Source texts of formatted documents

↓↓↓

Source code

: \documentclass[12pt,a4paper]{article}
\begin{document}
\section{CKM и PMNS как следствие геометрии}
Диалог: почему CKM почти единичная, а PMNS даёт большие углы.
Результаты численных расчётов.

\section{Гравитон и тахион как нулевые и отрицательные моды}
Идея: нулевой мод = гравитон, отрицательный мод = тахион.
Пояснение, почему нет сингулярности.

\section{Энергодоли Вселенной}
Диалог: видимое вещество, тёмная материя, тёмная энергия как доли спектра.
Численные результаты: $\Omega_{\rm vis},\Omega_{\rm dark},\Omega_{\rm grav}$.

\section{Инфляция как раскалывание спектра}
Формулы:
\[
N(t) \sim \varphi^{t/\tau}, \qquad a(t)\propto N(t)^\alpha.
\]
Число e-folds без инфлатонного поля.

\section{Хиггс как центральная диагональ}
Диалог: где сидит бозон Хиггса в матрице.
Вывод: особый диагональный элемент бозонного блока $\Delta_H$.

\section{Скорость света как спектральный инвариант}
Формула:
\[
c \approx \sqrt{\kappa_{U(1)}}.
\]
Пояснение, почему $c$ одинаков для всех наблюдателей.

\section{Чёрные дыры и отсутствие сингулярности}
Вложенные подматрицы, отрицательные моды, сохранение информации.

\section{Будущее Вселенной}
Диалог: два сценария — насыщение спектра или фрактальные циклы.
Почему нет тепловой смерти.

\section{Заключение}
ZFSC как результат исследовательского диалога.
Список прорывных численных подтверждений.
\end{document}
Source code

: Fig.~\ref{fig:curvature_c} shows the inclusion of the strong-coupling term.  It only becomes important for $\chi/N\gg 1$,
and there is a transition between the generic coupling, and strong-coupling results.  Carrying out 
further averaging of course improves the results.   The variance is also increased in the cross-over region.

↑↑↑
↓↓↓

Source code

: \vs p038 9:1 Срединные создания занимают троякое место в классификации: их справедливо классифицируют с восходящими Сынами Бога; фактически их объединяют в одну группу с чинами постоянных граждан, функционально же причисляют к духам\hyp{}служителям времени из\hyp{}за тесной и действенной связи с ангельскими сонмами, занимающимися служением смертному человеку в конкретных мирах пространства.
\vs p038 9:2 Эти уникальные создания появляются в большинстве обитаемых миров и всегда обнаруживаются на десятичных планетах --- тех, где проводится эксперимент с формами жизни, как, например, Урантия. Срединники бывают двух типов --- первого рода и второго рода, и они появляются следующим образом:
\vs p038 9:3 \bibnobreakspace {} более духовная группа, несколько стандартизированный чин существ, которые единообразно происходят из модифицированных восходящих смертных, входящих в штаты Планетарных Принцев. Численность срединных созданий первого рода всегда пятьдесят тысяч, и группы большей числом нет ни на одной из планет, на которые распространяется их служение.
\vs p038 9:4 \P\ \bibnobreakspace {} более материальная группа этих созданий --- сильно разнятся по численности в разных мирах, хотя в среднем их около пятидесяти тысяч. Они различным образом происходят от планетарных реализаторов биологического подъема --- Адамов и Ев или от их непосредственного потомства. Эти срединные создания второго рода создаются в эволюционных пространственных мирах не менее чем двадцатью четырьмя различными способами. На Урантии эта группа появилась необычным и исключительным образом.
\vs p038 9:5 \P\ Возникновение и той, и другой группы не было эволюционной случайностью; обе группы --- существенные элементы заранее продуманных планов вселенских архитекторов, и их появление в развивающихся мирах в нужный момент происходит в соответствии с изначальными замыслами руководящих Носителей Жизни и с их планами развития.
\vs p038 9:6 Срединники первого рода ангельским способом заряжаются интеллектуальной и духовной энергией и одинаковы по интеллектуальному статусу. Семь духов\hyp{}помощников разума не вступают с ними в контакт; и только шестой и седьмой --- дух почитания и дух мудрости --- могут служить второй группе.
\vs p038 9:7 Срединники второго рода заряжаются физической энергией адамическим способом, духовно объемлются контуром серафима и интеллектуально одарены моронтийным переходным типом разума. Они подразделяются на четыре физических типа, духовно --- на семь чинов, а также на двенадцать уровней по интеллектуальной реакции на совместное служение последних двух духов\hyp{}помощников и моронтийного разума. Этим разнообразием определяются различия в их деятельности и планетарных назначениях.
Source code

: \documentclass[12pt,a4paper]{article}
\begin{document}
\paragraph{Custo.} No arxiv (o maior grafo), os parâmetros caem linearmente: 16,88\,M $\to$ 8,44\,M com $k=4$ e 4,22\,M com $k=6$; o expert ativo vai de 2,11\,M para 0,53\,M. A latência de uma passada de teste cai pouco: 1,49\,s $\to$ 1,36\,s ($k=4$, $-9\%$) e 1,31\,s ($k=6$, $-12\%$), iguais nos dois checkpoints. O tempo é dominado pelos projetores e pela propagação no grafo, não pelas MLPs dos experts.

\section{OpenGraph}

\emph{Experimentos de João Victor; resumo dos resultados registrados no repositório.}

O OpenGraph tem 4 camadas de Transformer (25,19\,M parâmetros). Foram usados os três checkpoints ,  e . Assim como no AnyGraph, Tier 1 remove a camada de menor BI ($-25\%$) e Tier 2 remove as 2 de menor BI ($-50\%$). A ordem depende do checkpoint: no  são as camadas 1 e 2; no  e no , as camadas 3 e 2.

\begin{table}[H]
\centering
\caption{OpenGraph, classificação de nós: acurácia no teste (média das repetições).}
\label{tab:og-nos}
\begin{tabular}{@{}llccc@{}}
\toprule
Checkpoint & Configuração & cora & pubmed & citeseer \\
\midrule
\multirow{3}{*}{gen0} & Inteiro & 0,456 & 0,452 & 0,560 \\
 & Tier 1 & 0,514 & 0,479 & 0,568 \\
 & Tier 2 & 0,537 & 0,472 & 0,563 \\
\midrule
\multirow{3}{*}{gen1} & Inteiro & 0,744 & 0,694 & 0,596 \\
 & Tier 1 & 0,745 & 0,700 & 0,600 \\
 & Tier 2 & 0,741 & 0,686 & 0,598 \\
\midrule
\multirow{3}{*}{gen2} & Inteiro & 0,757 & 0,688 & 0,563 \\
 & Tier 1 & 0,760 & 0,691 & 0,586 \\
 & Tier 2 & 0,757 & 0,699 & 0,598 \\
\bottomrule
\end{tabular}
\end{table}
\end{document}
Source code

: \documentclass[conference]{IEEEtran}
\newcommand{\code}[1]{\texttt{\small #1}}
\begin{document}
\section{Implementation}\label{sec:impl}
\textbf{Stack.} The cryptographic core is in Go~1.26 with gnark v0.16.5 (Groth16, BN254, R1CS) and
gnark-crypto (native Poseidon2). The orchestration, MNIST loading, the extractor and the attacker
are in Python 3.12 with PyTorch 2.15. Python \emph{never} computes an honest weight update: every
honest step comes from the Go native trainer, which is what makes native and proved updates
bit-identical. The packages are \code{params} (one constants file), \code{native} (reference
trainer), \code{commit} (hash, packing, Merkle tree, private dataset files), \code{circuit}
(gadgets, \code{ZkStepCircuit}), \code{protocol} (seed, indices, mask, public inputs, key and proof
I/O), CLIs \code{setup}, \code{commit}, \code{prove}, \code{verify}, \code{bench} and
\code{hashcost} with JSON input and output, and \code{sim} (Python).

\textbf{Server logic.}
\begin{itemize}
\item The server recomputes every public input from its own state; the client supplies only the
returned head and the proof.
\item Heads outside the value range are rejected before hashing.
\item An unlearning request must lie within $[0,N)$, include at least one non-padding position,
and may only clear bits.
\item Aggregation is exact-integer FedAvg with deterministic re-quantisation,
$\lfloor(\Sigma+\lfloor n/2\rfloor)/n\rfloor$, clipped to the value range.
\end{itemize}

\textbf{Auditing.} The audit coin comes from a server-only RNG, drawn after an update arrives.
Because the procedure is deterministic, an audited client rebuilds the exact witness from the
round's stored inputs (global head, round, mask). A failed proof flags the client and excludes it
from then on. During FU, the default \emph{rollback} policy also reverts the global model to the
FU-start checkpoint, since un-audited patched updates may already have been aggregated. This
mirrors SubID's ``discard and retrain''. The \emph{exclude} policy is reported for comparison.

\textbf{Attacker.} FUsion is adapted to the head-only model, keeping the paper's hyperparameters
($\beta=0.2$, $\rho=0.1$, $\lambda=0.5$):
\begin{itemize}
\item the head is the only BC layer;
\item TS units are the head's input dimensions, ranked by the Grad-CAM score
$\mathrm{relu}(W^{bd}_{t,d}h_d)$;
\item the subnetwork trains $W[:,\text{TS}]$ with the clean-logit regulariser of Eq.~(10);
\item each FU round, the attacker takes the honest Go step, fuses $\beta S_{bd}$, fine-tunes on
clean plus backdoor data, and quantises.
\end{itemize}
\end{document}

↑↑↑
↓↓↓

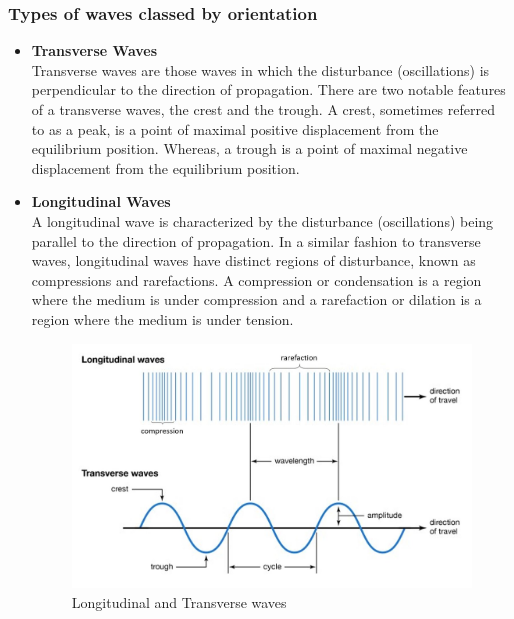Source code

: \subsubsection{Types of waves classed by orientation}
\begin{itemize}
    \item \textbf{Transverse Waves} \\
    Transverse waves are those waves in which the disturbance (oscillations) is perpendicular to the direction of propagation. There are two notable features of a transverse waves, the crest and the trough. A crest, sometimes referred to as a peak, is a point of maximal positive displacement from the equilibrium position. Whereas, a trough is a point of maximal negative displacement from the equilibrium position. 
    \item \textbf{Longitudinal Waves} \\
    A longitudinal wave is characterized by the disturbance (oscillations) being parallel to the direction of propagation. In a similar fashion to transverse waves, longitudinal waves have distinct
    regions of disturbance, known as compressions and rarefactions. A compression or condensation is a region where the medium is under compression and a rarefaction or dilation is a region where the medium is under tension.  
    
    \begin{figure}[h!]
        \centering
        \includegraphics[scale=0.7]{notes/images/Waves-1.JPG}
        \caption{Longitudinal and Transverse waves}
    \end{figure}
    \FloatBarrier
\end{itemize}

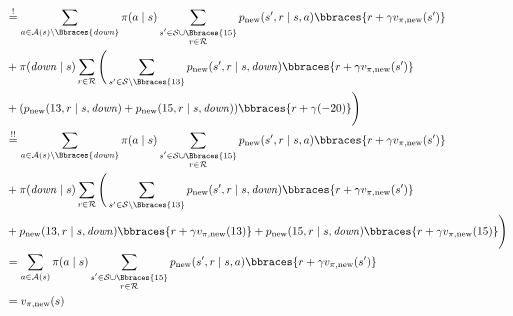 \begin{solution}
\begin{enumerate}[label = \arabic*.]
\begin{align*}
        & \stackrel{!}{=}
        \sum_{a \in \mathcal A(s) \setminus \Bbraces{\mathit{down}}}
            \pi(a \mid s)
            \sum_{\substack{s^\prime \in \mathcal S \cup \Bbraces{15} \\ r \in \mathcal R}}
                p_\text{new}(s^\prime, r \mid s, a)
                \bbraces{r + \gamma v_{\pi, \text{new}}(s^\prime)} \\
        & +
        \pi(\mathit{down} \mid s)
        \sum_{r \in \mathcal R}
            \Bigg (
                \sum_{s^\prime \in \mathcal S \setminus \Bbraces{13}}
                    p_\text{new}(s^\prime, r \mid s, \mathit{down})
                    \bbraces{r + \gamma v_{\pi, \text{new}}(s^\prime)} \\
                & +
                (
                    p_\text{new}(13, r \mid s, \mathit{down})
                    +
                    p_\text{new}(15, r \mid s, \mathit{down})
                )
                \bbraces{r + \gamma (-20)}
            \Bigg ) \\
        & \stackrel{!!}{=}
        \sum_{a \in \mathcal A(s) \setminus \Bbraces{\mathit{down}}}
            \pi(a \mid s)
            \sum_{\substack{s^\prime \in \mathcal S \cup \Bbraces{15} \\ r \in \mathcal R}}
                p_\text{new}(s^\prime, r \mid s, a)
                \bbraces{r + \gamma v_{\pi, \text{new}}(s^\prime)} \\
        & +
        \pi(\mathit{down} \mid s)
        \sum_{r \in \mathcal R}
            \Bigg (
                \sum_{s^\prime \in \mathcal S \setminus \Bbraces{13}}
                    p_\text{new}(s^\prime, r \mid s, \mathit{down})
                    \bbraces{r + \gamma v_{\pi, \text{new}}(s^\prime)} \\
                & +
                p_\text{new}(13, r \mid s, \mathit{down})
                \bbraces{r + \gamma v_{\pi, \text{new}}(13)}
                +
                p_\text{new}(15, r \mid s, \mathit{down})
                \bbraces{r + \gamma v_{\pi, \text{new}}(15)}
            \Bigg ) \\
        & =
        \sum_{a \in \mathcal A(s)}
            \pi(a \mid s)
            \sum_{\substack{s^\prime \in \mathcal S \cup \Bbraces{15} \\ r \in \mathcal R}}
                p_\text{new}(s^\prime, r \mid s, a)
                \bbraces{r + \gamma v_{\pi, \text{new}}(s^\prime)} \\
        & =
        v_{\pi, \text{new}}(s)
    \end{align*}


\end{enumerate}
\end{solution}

↑↑↑

# What you need to do
From the data above, copy each line that holds "teste".

# Output of the task
\paragraph{Custo.} No arxiv (o maior grafo), os parâmetros caem linearmente: 16,88\,M $\to$ 8,44\,M com $k=4$ e 4,22\,M com $k=6$; o expert ativo vai de 2,11\,M para 0,53\,M. A latência de uma passada de teste cai pouco: 1,49\,s $\to$ 1,36\,s ($k=4$, $-9\%$) e 1,31\,s ($k=6$, $-12\%$), iguais nos dois checkpoints. O tempo é dominado pelos projetores e pela propagação no grafo, não pelas MLPs dos experts.
\caption{OpenGraph, classificação de nós: acurácia no teste (média das repetições).}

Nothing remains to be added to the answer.